**SOURCE MATERIAL**
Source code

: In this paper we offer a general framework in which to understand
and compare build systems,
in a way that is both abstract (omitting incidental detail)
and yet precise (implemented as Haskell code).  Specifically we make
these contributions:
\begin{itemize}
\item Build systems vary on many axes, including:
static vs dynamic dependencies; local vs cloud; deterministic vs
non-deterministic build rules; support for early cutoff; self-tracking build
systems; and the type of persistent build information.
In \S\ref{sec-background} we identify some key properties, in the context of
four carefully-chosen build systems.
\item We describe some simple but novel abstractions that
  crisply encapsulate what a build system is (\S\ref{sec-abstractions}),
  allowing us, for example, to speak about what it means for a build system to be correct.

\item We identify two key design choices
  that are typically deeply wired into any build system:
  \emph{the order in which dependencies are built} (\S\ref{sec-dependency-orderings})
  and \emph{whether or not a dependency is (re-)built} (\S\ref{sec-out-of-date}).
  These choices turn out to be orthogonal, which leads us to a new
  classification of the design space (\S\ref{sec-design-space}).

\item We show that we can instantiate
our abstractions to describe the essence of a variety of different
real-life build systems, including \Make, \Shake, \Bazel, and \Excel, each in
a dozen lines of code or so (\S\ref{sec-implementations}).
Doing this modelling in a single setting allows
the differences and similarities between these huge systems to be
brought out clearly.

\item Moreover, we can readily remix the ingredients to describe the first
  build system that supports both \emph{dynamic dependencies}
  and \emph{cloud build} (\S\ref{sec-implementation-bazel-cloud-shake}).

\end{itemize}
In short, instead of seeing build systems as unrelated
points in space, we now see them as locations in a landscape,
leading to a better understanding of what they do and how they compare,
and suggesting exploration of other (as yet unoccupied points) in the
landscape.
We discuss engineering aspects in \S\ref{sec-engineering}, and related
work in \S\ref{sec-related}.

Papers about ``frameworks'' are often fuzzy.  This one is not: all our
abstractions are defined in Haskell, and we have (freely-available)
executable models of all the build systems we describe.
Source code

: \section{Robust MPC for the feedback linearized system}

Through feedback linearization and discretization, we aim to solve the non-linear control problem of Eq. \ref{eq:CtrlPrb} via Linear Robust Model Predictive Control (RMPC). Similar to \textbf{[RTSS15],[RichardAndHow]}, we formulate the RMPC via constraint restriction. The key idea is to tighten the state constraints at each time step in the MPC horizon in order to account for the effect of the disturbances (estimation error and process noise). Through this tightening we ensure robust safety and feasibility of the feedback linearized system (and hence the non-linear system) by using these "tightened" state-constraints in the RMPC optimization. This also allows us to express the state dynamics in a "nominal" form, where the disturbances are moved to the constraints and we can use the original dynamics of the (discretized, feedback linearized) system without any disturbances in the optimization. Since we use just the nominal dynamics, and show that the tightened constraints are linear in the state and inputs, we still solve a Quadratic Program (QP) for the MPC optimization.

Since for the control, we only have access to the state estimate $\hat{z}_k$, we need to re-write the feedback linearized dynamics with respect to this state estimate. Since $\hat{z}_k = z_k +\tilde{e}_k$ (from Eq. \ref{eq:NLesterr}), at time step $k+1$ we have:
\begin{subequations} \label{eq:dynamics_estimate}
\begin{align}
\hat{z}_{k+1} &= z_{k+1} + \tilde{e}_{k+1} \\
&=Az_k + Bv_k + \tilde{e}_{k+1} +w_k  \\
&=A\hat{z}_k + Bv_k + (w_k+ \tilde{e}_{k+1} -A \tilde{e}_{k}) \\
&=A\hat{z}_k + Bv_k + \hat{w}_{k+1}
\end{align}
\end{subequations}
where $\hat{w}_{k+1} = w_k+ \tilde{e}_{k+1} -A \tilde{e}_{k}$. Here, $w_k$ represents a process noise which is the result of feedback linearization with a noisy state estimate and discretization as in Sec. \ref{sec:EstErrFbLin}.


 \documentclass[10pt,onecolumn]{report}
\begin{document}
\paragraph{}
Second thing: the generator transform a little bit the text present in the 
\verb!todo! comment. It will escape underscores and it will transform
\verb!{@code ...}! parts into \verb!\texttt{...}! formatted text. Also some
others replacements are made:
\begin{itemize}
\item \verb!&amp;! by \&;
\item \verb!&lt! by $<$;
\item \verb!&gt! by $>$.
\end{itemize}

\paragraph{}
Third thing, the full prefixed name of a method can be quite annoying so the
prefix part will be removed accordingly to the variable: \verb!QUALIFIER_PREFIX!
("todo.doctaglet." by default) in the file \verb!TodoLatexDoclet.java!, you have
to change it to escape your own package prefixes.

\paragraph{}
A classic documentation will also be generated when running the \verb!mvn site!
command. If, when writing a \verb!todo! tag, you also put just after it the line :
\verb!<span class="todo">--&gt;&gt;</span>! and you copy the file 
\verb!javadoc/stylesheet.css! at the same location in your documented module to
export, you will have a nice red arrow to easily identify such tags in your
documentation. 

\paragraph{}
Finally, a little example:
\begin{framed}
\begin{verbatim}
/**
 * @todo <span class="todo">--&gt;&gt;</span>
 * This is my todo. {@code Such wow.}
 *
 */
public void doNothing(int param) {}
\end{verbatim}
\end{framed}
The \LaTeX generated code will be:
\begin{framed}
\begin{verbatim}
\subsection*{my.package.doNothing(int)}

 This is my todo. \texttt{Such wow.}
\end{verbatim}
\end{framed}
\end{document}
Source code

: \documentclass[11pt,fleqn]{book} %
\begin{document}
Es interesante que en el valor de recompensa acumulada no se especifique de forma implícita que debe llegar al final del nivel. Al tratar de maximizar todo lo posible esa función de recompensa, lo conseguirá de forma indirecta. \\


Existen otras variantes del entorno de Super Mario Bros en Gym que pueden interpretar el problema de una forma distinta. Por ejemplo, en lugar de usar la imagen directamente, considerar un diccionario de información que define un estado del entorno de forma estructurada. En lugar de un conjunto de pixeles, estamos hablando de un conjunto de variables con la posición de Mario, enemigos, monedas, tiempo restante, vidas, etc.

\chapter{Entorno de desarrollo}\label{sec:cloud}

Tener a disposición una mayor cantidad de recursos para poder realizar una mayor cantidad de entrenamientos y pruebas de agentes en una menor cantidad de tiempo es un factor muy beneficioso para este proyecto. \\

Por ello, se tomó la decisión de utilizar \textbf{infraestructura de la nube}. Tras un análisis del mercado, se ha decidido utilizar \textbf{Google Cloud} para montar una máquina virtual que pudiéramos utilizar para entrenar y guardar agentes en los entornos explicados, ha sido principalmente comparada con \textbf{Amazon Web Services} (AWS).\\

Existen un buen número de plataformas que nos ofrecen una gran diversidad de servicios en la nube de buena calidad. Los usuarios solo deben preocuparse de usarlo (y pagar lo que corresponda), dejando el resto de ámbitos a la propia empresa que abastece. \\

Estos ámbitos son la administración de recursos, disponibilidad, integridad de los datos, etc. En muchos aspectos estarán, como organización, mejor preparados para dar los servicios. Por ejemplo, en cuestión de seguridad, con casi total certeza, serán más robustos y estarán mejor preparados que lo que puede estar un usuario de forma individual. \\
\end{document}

**INSTRUCTIONS FOR THE TASK**
The entries above must be written out again exactly as they are.

**TASK RESULT**
Source code

: In this paper we offer a general framework in which to understand
and compare build systems,
in a way that is both abstract (omitting incidental detail)
and yet precise (implemented as Haskell code).  Specifically we make
these contributions:
\begin{itemize}
\item Build systems vary on many axes, including:
static vs dynamic dependencies; local vs cloud; deterministic vs
non-deterministic build rules; support for early cutoff; self-tracking build
systems; and the type of persistent build information.
In \S\ref{sec-background} we identify some key properties, in the context of
four carefully-chosen build systems.
\item We describe some simple but novel abstractions that
  crisply encapsulate what a build system is (\S\ref{sec-abstractions}),
  allowing us, for example, to speak about what it means for a build system to be correct.

\item We identify two key design choices
  that are typically deeply wired into any build system:
  \emph{the order in which dependencies are built} (\S\ref{sec-dependency-orderings})
  and \emph{whether or not a dependency is (re-)built} (\S\ref{sec-out-of-date}).
  These choices turn out to be orthogonal, which leads us to a new
  classification of the design space (\S\ref{sec-design-space}).

\item We show that we can instantiate
our abstractions to describe the essence of a variety of different
real-life build systems, including \Make, \Shake, \Bazel, and \Excel, each in
a dozen lines of code or so (\S\ref{sec-implementations}).
Doing this modelling in a single setting allows
the differences and similarities between these huge systems to be
brought out clearly.

\item Moreover, we can readily remix the ingredients to describe the first
  build system that supports both \emph{dynamic dependencies}
  and \emph{cloud build} (\S\ref{sec-implementation-bazel-cloud-shake}).

\end{itemize}
In short, instead of seeing build systems as unrelated
points in space, we now see them as locations in a landscape,
leading to a better understanding of what they do and how they compare,
and suggesting exploration of other (as yet unoccupied points) in the
landscape.
We discuss engineering aspects in \S\ref{sec-engineering}, and related
work in \S\ref{sec-related}.

Papers about ``frameworks'' are often fuzzy.  This one is not: all our
abstractions are defined in Haskell, and we have (freely-available)
executable models of all the build systems we describe.
Source code

: \section{Robust MPC for the feedback linearized system}

Through feedback linearization and discretization, we aim to solve the non-linear control problem of Eq. \ref{eq:CtrlPrb} via Linear Robust Model Predictive Control (RMPC). Similar to \textbf{[RTSS15],[RichardAndHow]}, we formulate the RMPC via constraint restriction. The key idea is to tighten the state constraints at each time step in the MPC horizon in order to account for the effect of the disturbances (estimation error and process noise). Through this tightening we ensure robust safety and feasibility of the feedback linearized system (and hence the non-linear system) by using these "tightened" state-constraints in the RMPC optimization. This also allows us to express the state dynamics in a "nominal" form, where the disturbances are moved to the constraints and we can use the original dynamics of the (discretized, feedback linearized) system without any disturbances in the optimization. Since we use just the nominal dynamics, and show that the tightened constraints are linear in the state and inputs, we still solve a Quadratic Program (QP) for the MPC optimization.

Since for the control, we only have access to the state estimate $\hat{z}_k$, we need to re-write the feedback linearized dynamics with respect to this state estimate. Since $\hat{z}_k = z_k +\tilde{e}_k$ (from Eq. \ref{eq:NLesterr}), at time step $k+1$ we have:
\begin{subequations} \label{eq:dynamics_estimate}
\begin{align}
\hat{z}_{k+1} &= z_{k+1} + \tilde{e}_{k+1} \\
&=Az_k + Bv_k + \tilde{e}_{k+1} +w_k  \\
&=A\hat{z}_k + Bv_k + (w_k+ \tilde{e}_{k+1} -A \tilde{e}_{k}) \\
&=A\hat{z}_k + Bv_k + \hat{w}_{k+1}
\end{align}
\end{subequations}
where $\hat{w}_{k+1} = w_k+ \tilde{e}_{k+1} -A \tilde{e}_{k}$. Here, $w_k$ represents a process noise which is the result of feedback linearization with a noisy state estimate and discretization as in Sec. \ref{sec:EstErrFbLin}.


 \documentclass[10pt,onecolumn]{report}
\begin{document}
\paragraph{}
Second thing: the generator transform a little bit the text present in the 
\verb!todo! comment. It will escape underscores and it will transform
\verb!{@code ...}! parts into \verb!\texttt{...}! formatted text. Also some
others replacements are made:
\begin{itemize}
\item \verb!&amp;! by \&;
\item \verb!&lt! by $<$;
\item \verb!&gt! by $>$.
\end{itemize}

\paragraph{}
Third thing, the full prefixed name of a method can be quite annoying so the
prefix part will be removed accordingly to the variable: \verb!QUALIFIER_PREFIX!
("todo.doctaglet." by default) in the file \verb!TodoLatexDoclet.java!, you have
to change it to escape your own package prefixes.

\paragraph{}
A classic documentation will also be generated when running the \verb!mvn site!
command. If, when writing a \verb!todo! tag, you also put just after it the line :
\verb!<span class="todo">--&gt;&gt;</span>! and you copy the file 
\verb!javadoc/stylesheet.css! at the same location in your documented module to
export, you will have a nice red arrow to easily identify such tags in your
documentation. 

\paragraph{}
Finally, a little example:
\begin{framed}
\begin{verbatim}
/**
 * @todo <span class="todo">--&gt;&gt;</span>
 * This is my todo. {@code Such wow.}
 *
 */
public void doNothing(int param) {}
\end{verbatim}
\end{framed}
The \LaTeX generated code will be:
\begin{framed}
\begin{verbatim}
\subsection*{my.package.doNothing(int)}

 This is my todo. \texttt{Such wow.}
\end{verbatim}
\end{framed}
\end{document}
Source code

: \documentclass[11pt,fleqn]{book} %
\begin{document}
Es interesante que en el valor de recompensa acumulada no se especifique de forma implícita que debe llegar al final del nivel. Al tratar de maximizar todo lo posible esa función de recompensa, lo conseguirá de forma indirecta. \\


Existen otras variantes del entorno de Super Mario Bros en Gym que pueden interpretar el problema de una forma distinta. Por ejemplo, en lugar de usar la imagen directamente, considerar un diccionario de información que define un estado del entorno de forma estructurada. En lugar de un conjunto de pixeles, estamos hablando de un conjunto de variables con la posición de Mario, enemigos, monedas, tiempo restante, vidas, etc.

\chapter{Entorno de desarrollo}\label{sec:cloud}

Tener a disposición una mayor cantidad de recursos para poder realizar una mayor cantidad de entrenamientos y pruebas de agentes en una menor cantidad de tiempo es un factor muy beneficioso para este proyecto. \\

Por ello, se tomó la decisión de utilizar \textbf{infraestructura de la nube}. Tras un análisis del mercado, se ha decidido utilizar \textbf{Google Cloud} para montar una máquina virtual que pudiéramos utilizar para entrenar y guardar agentes en los entornos explicados, ha sido principalmente comparada con \textbf{Amazon Web Services} (AWS).\\

Existen un buen número de plataformas que nos ofrecen una gran diversidad de servicios en la nube de buena calidad. Los usuarios solo deben preocuparse de usarlo (y pagar lo que corresponda), dejando el resto de ámbitos a la propia empresa que abastece. \\

Estos ámbitos son la administración de recursos, disponibilidad, integridad de los datos, etc. En muchos aspectos estarán, como organización, mejor preparados para dar los servicios. Por ejemplo, en cuestión de seguridad, con casi total certeza, serán más robustos y estarán mejor preparados que lo que puede estar un usuario de forma individual. \\
\end{document}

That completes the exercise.